Das angefochtene Urteil wurde dem Kläger ausweislich der Postzustellungsurkunde am 23. März 2018 durch Einlegung in den Briefkasten zugestellt (§ 63 Abs. 2 Satz 1 i.V.m. § 180 Zivilprozessordnung [ZPO]). Dies stellt auch der Kläger nicht in Abrede. Die Berufungsfrist begann somit am 24. März 2018 und endete am 23. April 2018, einem Montag. Das Berufungsschreiben ist erst am 24. April 2018 (Dienstag) und damit nach Ablauf der Berufungsfrist beim Landessozialgericht Baden-Württemberg eingegangen.

b) Dem Kläger ist keine Wiedereinsetzung in den vorigen Stand gegen die Versäumung der Berufungsfrist zu gewähren.

Wenn jemand ohne Verschulden verhindert war, eine gesetzliche Verfahrensfrist einzuhalten, so ist ihm auf Antrag Wiedereinsetzung in den vorigen Stand zu gewähren (§ 67 Abs. 1 SGG). Der Antrag ist binnen eines Monats nach Wegfall des Hindernisses zu stellen. Die Tatsachen zur Begründung des Antrags sollen glaubhaft gemacht werden. Innerhalb der Antragsfrist ist die versäumte Rechtshandlung nachzuholen. Ist dies geschehen, so kann die Wiedereinsetzung auch ohne Antrag gewährt werden (Abs. 2). Ein Fristversäumnis ist nicht verschuldet, wenn ein Beteiligter die ihm zumutbare Sorgfalt beachtet, die unter Berücksichtigung aller Umstände des Falles zur gewissenhaften Prozessführung nach allgemeiner Verkehrsanschauung vernünftigerweise erforderlich ist (Keller in Meyer-Ladewig/Keller/Leitherer/Schmidt, SGG, 12. Aufl., § 67 Rn. 3 m.w.N.).

Der Kläger war nicht unverschuldet gehindert, die Berufung fristgerecht einzulegen.
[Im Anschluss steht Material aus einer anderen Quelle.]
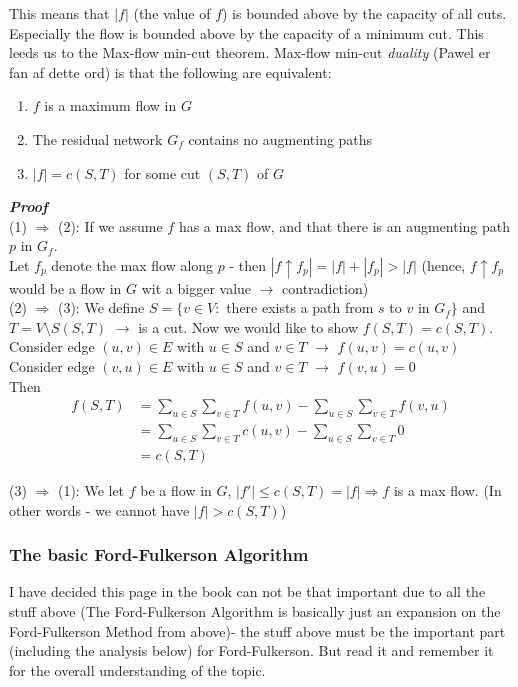This means that $|f|$ (the value of $f$) is bounded above by the capacity of all cuts. Especially the flow is bounded above by the capacity of a minimum cut. This leeds us to the Max-flow min-cut theorem. Max-flow min-cut \textit{duality} (Pawel er fan af dette ord) is that the following are equivalent:

\begin{enumerate}
	\item $f$ is a maximum flow in $G$
	\item The residual network $G_f$ contains no augmenting paths 
	\item $|f| = c(S, T)$ for some cut $(S, T)$ of $G$
\end{enumerate}

\textbf{\textit{Proof}}\\
(1) $\Rightarrow$ (2): If we assume $f$ has a max flow, and that there is an augmenting path $p$ in $G_f$. \\
Let $f_p$ denote the max flow along $p$ - then $|f \uparrow f_p| = |f| + |f_p| > |f|$ (hence, $f \uparrow f_p$ would be a flow in $G$ wit a bigger value $\rightarrow$ contradiction)\\

(2) $\Rightarrow$ (3): We define $S = \{v \in V :$ there exists a path from $s$ to $v$ in $G_f\}$ and $T = V\setminus S (S, T)$ $\rightarrow$ is a cut. Now we would like to show $f(S, T) = c(S, T)$. \\

Consider edge $(u, v) \in E$ with $u\in S$ and $v \in T$ $\rightarrow$ $f(u, v) = c(u, v)$\\
Consider edge $(v, u) \in E$ with $u\in S$ and $v \in T$ $\rightarrow$ $f(v, u) = 0$\\

Then \begin{align*}
f(S, T) &= \sum_{u \in S} \sum_{v \in T} f(u, v) - \sum_{u \in S} \sum_{v \in T} f(v, u)\\
&= \sum_{u \in S} \sum_{v \in T} c(u, v) - \sum_{u \in S} \sum_{v \in T} 0\\
&= c(S, T)
\end{align*}

(3) $\Rightarrow$ (1): We let $f$ be a flow in $G$, $|f'| \leq c(S, T) = |f| \Rightarrow f$ is a max flow. (In other words - we cannot have $|f| > c(S, T)$)
%
\subsubsection{The basic Ford-Fulkerson Algorithm}
I have decided this page in the book can not be that important due to all the stuff above (The Ford-Fulkerson Algorithm is basically just an expansion on the Ford-Fulkerson Method from above)- the stuff above must be the important part (including the analysis below) for Ford-Fulkerson. But read it and remember it for the overall understanding of the topic. 
%
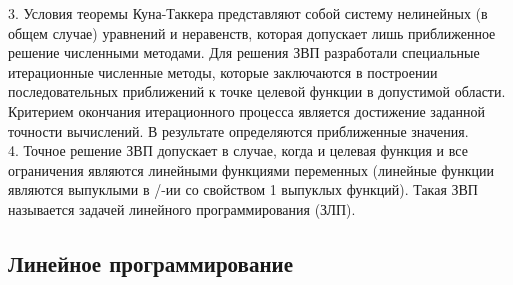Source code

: 3. Условия теоремы Куна-Таккера представляют собой систему нелинейных (в общем случае) уравнений и неравенств, которая допускает лишь приближенное решение численными методами. Для решения ЗВП разработали специальные итерационные численные методы, которые заключаются в построении последовательных приближений к точке целевой функции в допустимой области. Критерием окончания итерационного процесса является достижение заданной точности вычислений. В результате определяются приближенные значения. \\

4. Точное решение ЗВП допускает в случае, когда и целевая функция и все ограничения являются линейными функциями переменных (линейные функции являются выпуклыми в /-ии со свойством 1 выпуклых функций). Такая ЗВП называется задачей линейного программирования (ЗЛП).

\subsection*{Линейное программирование}

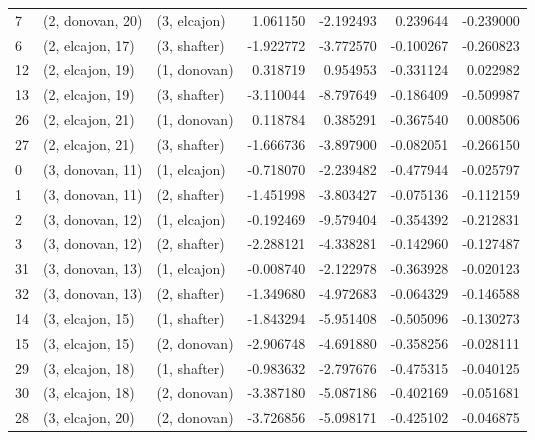 \begin{tabular}{lllrrrr}
7  &  (2, donovan, 20) &     (3, elcajon) &  1.061150 &  -2.192493 &   0.239644 & -0.239000 \\
6  &  (2, elcajon, 17) &     (3, shafter) & -1.922772 &  -3.772570 &  -0.100267 & -0.260823 \\
12 &  (2, elcajon, 19) &     (1, donovan) &  0.318719 &   0.954953 &  -0.331124 &  0.022982 \\
13 &  (2, elcajon, 19) &     (3, shafter) & -3.110044 &  -8.797649 &  -0.186409 & -0.509987 \\
26 &  (2, elcajon, 21) &     (1, donovan) &  0.118784 &   0.385291 &  -0.367540 &  0.008506 \\
27 &  (2, elcajon, 21) &     (3, shafter) & -1.666736 &  -3.897900 &  -0.082051 & -0.266150 \\
0  &  (3, donovan, 11) &     (1, elcajon) & -0.718070 &  -2.239482 &  -0.477944 & -0.025797 \\
1  &  (3, donovan, 11) &     (2, shafter) & -1.451998 &  -3.803427 &  -0.075136 & -0.112159 \\
2  &  (3, donovan, 12) &     (1, elcajon) & -0.192469 &  -9.579404 &  -0.354392 & -0.212831 \\
3  &  (3, donovan, 12) &     (2, shafter) & -2.288121 &  -4.338281 &  -0.142960 & -0.127487 \\
31 &  (3, donovan, 13) &     (1, elcajon) & -0.008740 &  -2.122978 &  -0.363928 & -0.020123 \\
32 &  (3, donovan, 13) &     (2, shafter) & -1.349680 &  -4.972683 &  -0.064329 & -0.146588 \\
14 &  (3, elcajon, 15) &     (1, shafter) & -1.843294 &  -5.951408 &  -0.505096 & -0.130273 \\
15 &  (3, elcajon, 15) &     (2, donovan) & -2.906748 &  -4.691880 &  -0.358256 & -0.028111 \\
29 &  (3, elcajon, 18) &     (1, shafter) & -0.983632 &  -2.797676 &  -0.475315 & -0.040125 \\
30 &  (3, elcajon, 18) &     (2, donovan) & -3.387180 &  -5.087186 &  -0.402169 & -0.051681 \\
28 &  (3, elcajon, 20) &     (2, donovan) & -3.726856 &  -5.098171 &  -0.425102 & -0.046875 \\
\bottomrule
\end{tabular}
Das Berufungsschreiben des Klägers datiert vom 23. April 2018 und wurde nach dem Frankierungsaufdruck der Deutschen Post AG auf dem diese beinhaltenden Kuvert am selben Tag zur Post aufgegeben. Bei Aufgabe zur Post am letzten Tag der Frist durfte der Kläger offensichtlich nicht mehr mit einem Zugang bei Gericht am Einlieferungstag und damit innerhalb der Frist rechnen. Der pauschale Vortrag des Klägers, er sei seit Januar 2015 erkrankt und könne sich wegen ständiger Beinschmerzen nicht immer konzentrieren, ist nicht geeignet, eine unverschuldete Fristversäumung zu begründen. Der Kläger war seit Januar 2015 mehrfach in der Lage, fristgerecht Rechtsbehelfe einzulegen. Konkrete Anhaltspunkte, dass er gerade innerhalb der hier maßgeblichen Berufungsfrist gesundheitsbedingt an der Berufungseinlegung gehindert gewesen wäre, lassen sich dem Vortrag nicht entnehmen.

2. Die Kostenentscheidung beruht auf § 193 Abs. 1 Satz 1, Abs. 4 SGG.

3. Gründe, die Revision zuzulassen (§ 160 Abs. 2 SGG), liegen nicht vor.